━━━━━ Dataset

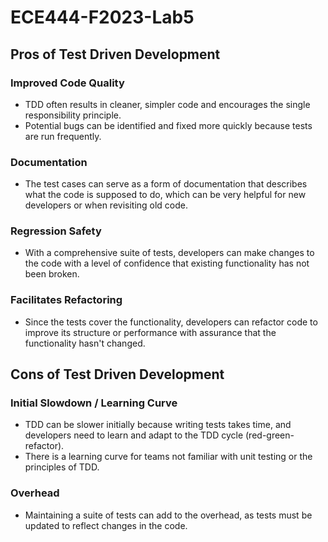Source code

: # ECE444-F2023-Lab5

## Pros of Test Driven Development

### Improved Code Quality

- TDD often results in cleaner, simpler code and encourages the single responsibility principle.
- Potential bugs can be identified and fixed more quickly because tests are run frequently.

### Documentation

- The test cases can serve as a form of documentation that describes what the code is supposed to do, which can be very helpful for new developers or when revisiting old code.

### Regression Safety

- With a comprehensive suite of tests, developers can make changes to the code with a level of confidence that existing functionality has not been broken.

### Facilitates Refactoring

- Since the tests cover the functionality, developers can refactor code to improve its structure or performance with assurance that the functionality hasn't changed.

## Cons of Test Driven Development

### Initial Slowdown / Learning Curve

- TDD can be slower initially because writing tests takes time, and developers need to learn and adapt to the TDD cycle (red-green-refactor).
- There is a learning curve for teams not familiar with unit testing or the principles of TDD.

### Overhead

- Maintaining a suite of tests can add to the overhead, as tests must be updated to reflect changes in the code.
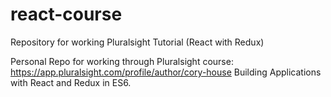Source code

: # react-course
Repository for working Pluralsight Tutorial (React with Redux)

Personal Repo for working through Pluralsight course: https://app.pluralsight.com/profile/author/cory-house Building Applications with React and Redux in ES6.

━━━━━━━━━━

__Work instruction__. Where pictures appear in the records, leave them out; output everything else exactly.

__The completed task__.
Source code

: # ECE444-F2023-Lab5

## Pros of Test Driven Development

### Improved Code Quality

- TDD often results in cleaner, simpler code and encourages the single responsibility principle.
- Potential bugs can be identified and fixed more quickly because tests are run frequently.

### Documentation

- The test cases can serve as a form of documentation that describes what the code is supposed to do, which can be very helpful for new developers or when revisiting old code.

### Regression Safety

- With a comprehensive suite of tests, developers can make changes to the code with a level of confidence that existing functionality has not been broken.

### Facilitates Refactoring

- Since the tests cover the functionality, developers can refactor code to improve its structure or performance with assurance that the functionality hasn't changed.

## Cons of Test Driven Development

### Initial Slowdown / Learning Curve

- TDD can be slower initially because writing tests takes time, and developers need to learn and adapt to the TDD cycle (red-green-refactor).
- There is a learning curve for teams not familiar with unit testing or the principles of TDD.

### Overhead

- Maintaining a suite of tests can add to the overhead, as tests must be updated to reflect changes in the code.
Source code

: # react-course
Repository for working Pluralsight Tutorial (React with Redux)

Personal Repo for working through Pluralsight course: https://app.pluralsight.com/profile/author/cory-house Building Applications with React and Redux in ES6.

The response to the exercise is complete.